The Art Foundation (artists Ryder Richards, Lucia Simek and Andrew Douglas Underwood) produced this site-specific installation for the Texas Biennial, inspired by Jonathan Lethem’s novel Chronic City. A major theme of the book is how technology has made us all performers, rather than passive consumers. We create culture by generating our own content. The three artists embraced this idea, by producing their own broadsides and graffiti based on characters and ideas in Chronic City.
Viewers who have not read the novel (including me) will miss the significance of the people and text featured on the wheat-pasted posters. What do images of Woody Allen (whom I abhor), Marlon Brando, polar bears and teeth layered with text listing 10 questions for Oprah’s book club and the words “Siamese Standpipe” have in common? I have no idea. If I were to encounter the same overwhelming and confusing hodgepodge of images, symbols and text outside in the “real world,” I would not spend much time trying to make sense of it.
Because it is in the gallery, I try to decode the hidden meaning. This raises an important question. Is it imperative for viewers to decipher the artwork’s subtext? The work sets up an insider/outsider relationship between the creators and viewers “in the know,” and the rest of us. Knowing the Art Foundation’s other work and interests in creating a dialogue about the Dallas arts community, this work strikes me as a metaphor for the ongoing Dallas art debate between institutions and artists about lack of access.
In addition to the broadsides’ content, the installation’s structure further emphasizes the issue of access. In the temporary wall, the artists cut 5 peepholes, which reveal a glimpse into another world. A large silkscreened image of a Siamese tiger walks on the silhouette of a city skyline. Below the skyline is some sort of schematic or floor plan. Doors in the temporary wall are padlocked, thus preventing viewers from gaining entry into this magical, alternative world.
One peephole is connected to a surveillance camera. A monitor connected to the camera installed by the gallery’s front desk projects a wide eye blinking with confusion. Big Brother (or at least the gallery director) watches us as we partake in peeping tom voyeurism. Usually the whole surveillance thing pisses me off. I still think about silly things like infringement on my privacy. However I am ecstatic that the gallery director gave me a digital photograph of my voyeuristic eye. I always wanted to be the omniscient critic. My all-seeing eye is now recorded for posterity.

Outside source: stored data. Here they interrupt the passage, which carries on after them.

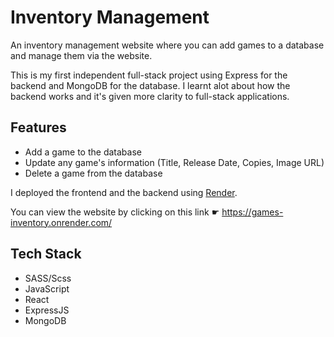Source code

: # Inventory Management
An inventory management website where you can add games to a database and manage them via the website.

This is my first independent full-stack project using Express for the backend and MongoDB for the database. I learnt alot about how the backend works and it's given more clarity to full-stack applications.

## Features
- Add a game to the database 
- Update any game's information (Title, Release Date, Copies, Image URL) 
- Delete a game from the database 

I deployed the frontend and the backend using [Render](https://render.com/).

You can view the website by clicking on this link ☛ https://games-inventory.onrender.com/

## Tech Stack
- SASS/Scss
- JavaScript
- React
- ExpressJS
- MongoDB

Lest I live up to my reputation as an art lover, rather than an art critic, I do have one disappointment with the work—the chaldron. In Chronic City, the chaldron is a magical entity that the characters want to find and have sex with. The Art Foundation’s chaldron is a glowing vase. I just can’t imagine having sex with a vase, no matter how seductive. I imagined the chaldron as a chimera, taking a different form based on each person’s fantasy. Perhaps glowing mist would have been less literal.
It’s a small point in what is otherwise thoughtful and masterfully constructed work. It defies the trendy, unmonumental slacker aesthetic, which I happen to detest. Despite the fact that the average viewer isn’t going to get the references or the subtle reference to the ongoing Dallas art debate, the work is visually compelling. It made me want to read the book and kept me thinking about the installation long after my gallery visit.
Complicity with current culture is another theme in Lethem’s novel. The Art Foundation installation could be interpreted as either encouraging complicity by preventing access or encouraging resistance to complicity by challenging us to decode the pieces’ meanings. I think it does both. My one regret is that I was too complicit. I played by the art rules. I wish I would have taken a black Sharpie marker and defaced Woody Allen or broken the padlock and stolen the chaldron.
Asteroid Belt of Trash Blocking Transmissions of Love will be on view by appointment at The Reading Room in Dallas through November 2.